--- Dataset entries ---
BEGIN
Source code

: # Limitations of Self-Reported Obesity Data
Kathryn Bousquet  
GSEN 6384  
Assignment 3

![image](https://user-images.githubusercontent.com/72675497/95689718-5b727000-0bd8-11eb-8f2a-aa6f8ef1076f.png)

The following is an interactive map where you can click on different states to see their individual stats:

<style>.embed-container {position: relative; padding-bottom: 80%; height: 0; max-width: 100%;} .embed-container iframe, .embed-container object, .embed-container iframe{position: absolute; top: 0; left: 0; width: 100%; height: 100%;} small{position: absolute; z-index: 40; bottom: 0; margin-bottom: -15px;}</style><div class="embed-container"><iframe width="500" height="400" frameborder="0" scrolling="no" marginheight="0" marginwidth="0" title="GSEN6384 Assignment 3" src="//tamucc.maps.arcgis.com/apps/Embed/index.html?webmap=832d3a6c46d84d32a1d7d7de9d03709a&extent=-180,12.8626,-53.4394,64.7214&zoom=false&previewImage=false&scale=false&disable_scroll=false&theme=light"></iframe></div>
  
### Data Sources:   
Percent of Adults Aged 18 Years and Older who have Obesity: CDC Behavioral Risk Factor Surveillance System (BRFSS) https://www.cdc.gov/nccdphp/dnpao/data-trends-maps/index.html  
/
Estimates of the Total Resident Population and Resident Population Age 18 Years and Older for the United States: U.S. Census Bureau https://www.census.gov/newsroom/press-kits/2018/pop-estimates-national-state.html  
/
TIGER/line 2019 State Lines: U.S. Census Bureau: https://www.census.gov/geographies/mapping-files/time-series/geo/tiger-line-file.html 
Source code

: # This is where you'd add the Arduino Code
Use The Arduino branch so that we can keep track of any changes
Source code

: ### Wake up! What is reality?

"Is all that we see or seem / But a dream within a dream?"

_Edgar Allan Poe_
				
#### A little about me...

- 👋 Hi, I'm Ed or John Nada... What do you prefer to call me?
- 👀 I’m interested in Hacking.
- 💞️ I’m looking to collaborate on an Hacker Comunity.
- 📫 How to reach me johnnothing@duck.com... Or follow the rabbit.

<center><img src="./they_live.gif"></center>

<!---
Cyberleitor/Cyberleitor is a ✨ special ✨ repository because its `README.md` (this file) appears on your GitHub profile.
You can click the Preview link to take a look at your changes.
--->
END
--- Description of the task ---
Return all the lines shown above, word for word.

--- Answer to the problem ---
Source code

: # Limitations of Self-Reported Obesity Data
Kathryn Bousquet  
GSEN 6384  
Assignment 3

![image](https://user-images.githubusercontent.com/72675497/95689718-5b727000-0bd8-11eb-8f2a-aa6f8ef1076f.png)

The following is an interactive map where you can click on different states to see their individual stats:

<style>.embed-container {position: relative; padding-bottom: 80%; height: 0; max-width: 100%;} .embed-container iframe, .embed-container object, .embed-container iframe{position: absolute; top: 0; left: 0; width: 100%; height: 100%;} small{position: absolute; z-index: 40; bottom: 0; margin-bottom: -15px;}</style><div class="embed-container"><iframe width="500" height="400" frameborder="0" scrolling="no" marginheight="0" marginwidth="0" title="GSEN6384 Assignment 3" src="//tamucc.maps.arcgis.com/apps/Embed/index.html?webmap=832d3a6c46d84d32a1d7d7de9d03709a&extent=-180,12.8626,-53.4394,64.7214&zoom=false&previewImage=false&scale=false&disable_scroll=false&theme=light"></iframe></div>
  
### Data Sources:   
Percent of Adults Aged 18 Years and Older who have Obesity: CDC Behavioral Risk Factor Surveillance System (BRFSS) https://www.cdc.gov/nccdphp/dnpao/data-trends-maps/index.html  
/
Estimates of the Total Resident Population and Resident Population Age 18 Years and Older for the United States: U.S. Census Bureau https://www.census.gov/newsroom/press-kits/2018/pop-estimates-national-state.html  
/
TIGER/line 2019 State Lines: U.S. Census Bureau: https://www.census.gov/geographies/mapping-files/time-series/geo/tiger-line-file.html 
Source code

: # This is where you'd add the Arduino Code
Use The Arduino branch so that we can keep track of any changes
Source code

: ### Wake up! What is reality?

"Is all that we see or seem / But a dream within a dream?"

_Edgar Allan Poe_
				
#### A little about me...

- 👋 Hi, I'm Ed or John Nada... What do you prefer to call me?
- 👀 I’m interested in Hacking.
- 💞️ I’m looking to collaborate on an Hacker Comunity.
- 📫 How to reach me johnnothing@duck.com... Or follow the rabbit.

<center><img src="./they_live.gif"></center>

<!---
Cyberleitor/Cyberleitor is a ✨ special ✨ repository because its `README.md` (this file) appears on your GitHub profile.
You can click the Preview link to take a look at your changes.
--->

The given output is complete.